» Dataset entries:
══════════
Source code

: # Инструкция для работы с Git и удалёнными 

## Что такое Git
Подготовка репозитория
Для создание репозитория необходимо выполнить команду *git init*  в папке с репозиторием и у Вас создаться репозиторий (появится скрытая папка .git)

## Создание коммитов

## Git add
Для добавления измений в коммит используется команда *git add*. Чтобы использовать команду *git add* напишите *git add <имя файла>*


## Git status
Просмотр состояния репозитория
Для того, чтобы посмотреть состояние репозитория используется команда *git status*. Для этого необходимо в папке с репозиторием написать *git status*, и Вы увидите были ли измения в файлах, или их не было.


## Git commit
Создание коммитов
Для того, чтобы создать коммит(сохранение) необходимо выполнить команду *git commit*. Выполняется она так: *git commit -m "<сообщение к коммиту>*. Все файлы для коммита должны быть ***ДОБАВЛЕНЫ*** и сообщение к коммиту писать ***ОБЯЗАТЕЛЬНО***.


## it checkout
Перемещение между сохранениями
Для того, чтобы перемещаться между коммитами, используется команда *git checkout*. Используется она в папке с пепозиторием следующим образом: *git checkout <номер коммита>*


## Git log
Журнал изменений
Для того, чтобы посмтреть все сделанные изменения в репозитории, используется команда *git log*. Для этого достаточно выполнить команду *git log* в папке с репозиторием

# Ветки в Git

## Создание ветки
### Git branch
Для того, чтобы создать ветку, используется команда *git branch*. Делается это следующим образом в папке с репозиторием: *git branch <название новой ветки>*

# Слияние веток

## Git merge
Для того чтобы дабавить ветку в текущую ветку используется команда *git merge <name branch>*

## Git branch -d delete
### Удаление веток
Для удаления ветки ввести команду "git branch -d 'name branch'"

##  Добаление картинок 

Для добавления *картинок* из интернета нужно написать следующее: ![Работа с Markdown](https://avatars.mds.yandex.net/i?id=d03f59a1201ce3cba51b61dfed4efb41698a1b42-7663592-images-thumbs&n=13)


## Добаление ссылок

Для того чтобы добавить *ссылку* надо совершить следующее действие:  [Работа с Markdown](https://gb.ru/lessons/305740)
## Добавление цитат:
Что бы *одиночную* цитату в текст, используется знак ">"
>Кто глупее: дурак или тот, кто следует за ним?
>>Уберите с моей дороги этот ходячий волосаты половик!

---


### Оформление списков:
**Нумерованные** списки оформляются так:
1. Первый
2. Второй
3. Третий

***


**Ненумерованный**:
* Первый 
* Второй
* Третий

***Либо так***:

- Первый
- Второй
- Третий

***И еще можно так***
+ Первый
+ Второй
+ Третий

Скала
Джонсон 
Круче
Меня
══════════
Copy the lines that hold the word "Работа". Take them from the records above.

Для добавления *картинок* из интернета нужно написать следующее: ![Работа с Markdown](https://avatars.mds.yandex.net/i?id=d03f59a1201ce3cba51b61dfed4efb41698a1b42-7663592-images-thumbs&n=13)
Для того чтобы добавить *ссылку* надо совершить следующее действие:  [Работа с Markdown](https://gb.ru/lessons/305740)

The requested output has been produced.